Mechanical and microstructural characterization of high aspect ratio through-wafer electroplated copper interconnects

• Published in: Journal of micromechanics and microengineering Vol. 17; no. 9; pp. 1749 - 1757
• Main Authors: Dixit, Pradeep, Xu, Luhua, Miao, Jianmin, Pang, John H L, Preisser, Robert
• Format: Journal Article
• Language: English
• Published: Bristol IOP Publishing 01.09.2007; Institute of Physics
• Subjects: Applied sciences; Electronics; Exact sciences and technology; Instruments, apparatus, components and techniques common to several branches of physics and astronomy; Mechanical engineering. Machine design; Mechanical instruments, equipment and techniques; Microelectronic fabrication (materials and surfaces technology); Micromechanical devices and systems; Physics; Precision engineering, watch making; Semiconductor electronics. Microelectronics. Optoelectronics. Solid state devices; Atomic force microscopy; Great depth; Nanoindentation; Mechanical properties; Thermomechanical properties; Nanostructure; Metal; Hardness; X ray diffraction; Indentation; Microhardness; Reactive ion etching; Size effect; Electrodeposition; Silicon; Copper; Microelectromechanical device; High aspect ratio microstructure HARM
• ISSN: 0960-1317; 1361-6439
• DOI: 10.1088/0960-1317/17/9/001

In this paper we present the mechanical and microstructural characterization results of through-wafer electroplated copper interconnects. Copper was deposited in very high aspect ratio (~15), narrow (15 mum) through-vias in silicon, which were earlier created by deep reactive ion etching. The two critical mechanical properties, i.e. hardness and modulus of elasticity, and the microstructure of the electroplated copper interconnect were determined by nanoindentation, atomic force microscope and x-ray diffraction techniques. A location-dependent hardness characteristic was shown along the length of electroplated copper interconnects. The modulus and the hardness of copper interconnects at the bottom segment (124 GPa and 1.8 GPa) were found to be higher than those at the top segment (116 GPa and 1.1 GPa).
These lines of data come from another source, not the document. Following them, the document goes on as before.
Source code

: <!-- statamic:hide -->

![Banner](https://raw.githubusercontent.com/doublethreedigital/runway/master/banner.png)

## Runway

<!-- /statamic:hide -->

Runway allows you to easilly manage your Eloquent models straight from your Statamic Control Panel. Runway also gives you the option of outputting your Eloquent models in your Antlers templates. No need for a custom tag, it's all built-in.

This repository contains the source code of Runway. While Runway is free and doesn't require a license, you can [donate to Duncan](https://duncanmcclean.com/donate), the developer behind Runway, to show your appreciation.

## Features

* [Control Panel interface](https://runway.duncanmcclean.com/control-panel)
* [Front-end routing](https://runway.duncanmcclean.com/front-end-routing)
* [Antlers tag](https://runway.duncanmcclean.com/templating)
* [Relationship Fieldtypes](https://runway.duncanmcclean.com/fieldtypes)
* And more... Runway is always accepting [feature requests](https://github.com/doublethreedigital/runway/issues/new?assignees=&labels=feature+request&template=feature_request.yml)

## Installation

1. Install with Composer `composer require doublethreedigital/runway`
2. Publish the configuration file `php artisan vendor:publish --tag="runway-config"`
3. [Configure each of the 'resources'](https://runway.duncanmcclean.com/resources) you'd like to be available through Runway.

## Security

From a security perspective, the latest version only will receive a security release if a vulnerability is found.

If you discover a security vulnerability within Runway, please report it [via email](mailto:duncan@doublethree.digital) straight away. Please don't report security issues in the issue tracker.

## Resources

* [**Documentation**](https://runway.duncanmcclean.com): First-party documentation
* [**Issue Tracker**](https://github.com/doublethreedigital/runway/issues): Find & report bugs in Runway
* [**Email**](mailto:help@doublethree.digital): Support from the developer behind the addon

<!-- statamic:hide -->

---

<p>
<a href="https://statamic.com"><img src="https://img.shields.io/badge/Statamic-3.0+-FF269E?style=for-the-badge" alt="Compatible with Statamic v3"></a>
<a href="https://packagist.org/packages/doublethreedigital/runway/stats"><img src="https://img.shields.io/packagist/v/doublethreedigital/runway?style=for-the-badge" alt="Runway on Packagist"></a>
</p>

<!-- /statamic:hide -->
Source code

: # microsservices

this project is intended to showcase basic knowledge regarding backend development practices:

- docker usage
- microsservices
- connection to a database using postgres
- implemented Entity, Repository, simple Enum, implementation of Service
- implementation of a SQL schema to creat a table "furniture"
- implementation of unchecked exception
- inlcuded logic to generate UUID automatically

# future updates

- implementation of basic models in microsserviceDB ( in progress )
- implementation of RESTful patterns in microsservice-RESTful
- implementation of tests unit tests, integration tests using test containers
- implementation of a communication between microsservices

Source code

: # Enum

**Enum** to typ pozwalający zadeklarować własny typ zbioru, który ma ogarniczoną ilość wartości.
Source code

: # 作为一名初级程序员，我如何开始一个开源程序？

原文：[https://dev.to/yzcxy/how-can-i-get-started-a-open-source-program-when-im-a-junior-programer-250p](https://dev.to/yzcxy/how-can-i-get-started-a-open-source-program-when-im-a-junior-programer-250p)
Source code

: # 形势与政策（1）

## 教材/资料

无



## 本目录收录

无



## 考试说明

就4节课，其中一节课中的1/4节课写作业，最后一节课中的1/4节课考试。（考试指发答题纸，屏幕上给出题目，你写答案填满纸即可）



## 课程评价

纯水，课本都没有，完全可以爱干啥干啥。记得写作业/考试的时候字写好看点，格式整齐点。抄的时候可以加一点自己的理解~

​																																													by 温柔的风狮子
The reason behind these variable hardness values in the copper interconnect was due to the different grain sizes and the microstructure in the electroplated copper. These varying grain sizes were caused by the incremental current densities used during electrodeposition. The thermal strain, generated due to the coefficient of thermal expansion mismatch, was measured by the digital image speckle correlation technique. From the results, the thermal strain in the Y-direction was found to be more dominant than that in the X-direction. The grain sizes and the preferred texture orientation in the electroplated copper were characterized by the x-ray diffraction technique.